_Task prompt_
Each line from the one containing "La procedura di" to the end of the records should be copied exactly, and no other line.

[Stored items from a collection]
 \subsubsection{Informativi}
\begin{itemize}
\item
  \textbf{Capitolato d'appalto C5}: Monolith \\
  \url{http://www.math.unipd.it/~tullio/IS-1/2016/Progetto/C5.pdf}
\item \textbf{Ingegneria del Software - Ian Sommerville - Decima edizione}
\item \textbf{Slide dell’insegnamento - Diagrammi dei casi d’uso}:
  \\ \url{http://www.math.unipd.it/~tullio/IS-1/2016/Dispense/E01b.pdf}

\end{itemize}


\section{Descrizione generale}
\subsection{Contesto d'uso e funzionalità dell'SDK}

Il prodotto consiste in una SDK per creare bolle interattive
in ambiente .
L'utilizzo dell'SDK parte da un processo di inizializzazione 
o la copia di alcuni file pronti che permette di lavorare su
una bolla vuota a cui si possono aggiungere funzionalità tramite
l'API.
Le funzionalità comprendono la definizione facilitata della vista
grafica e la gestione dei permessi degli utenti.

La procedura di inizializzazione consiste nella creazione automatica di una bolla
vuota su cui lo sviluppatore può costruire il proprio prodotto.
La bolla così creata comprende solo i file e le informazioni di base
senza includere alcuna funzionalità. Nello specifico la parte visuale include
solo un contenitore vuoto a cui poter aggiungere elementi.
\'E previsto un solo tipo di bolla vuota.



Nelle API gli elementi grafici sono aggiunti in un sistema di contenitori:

_Response_
La procedura di inizializzazione consiste nella creazione automatica di una bolla
vuota su cui lo sviluppatore può costruire il proprio prodotto.
La bolla così creata comprende solo i file e le informazioni di base
senza includere alcuna funzionalità. Nello specifico la parte visuale include
solo un contenitore vuoto a cui poter aggiungere elementi.
\'E previsto un solo tipo di bolla vuota.



Nelle API gli elementi grafici sono aggiunti in un sistema di contenitori:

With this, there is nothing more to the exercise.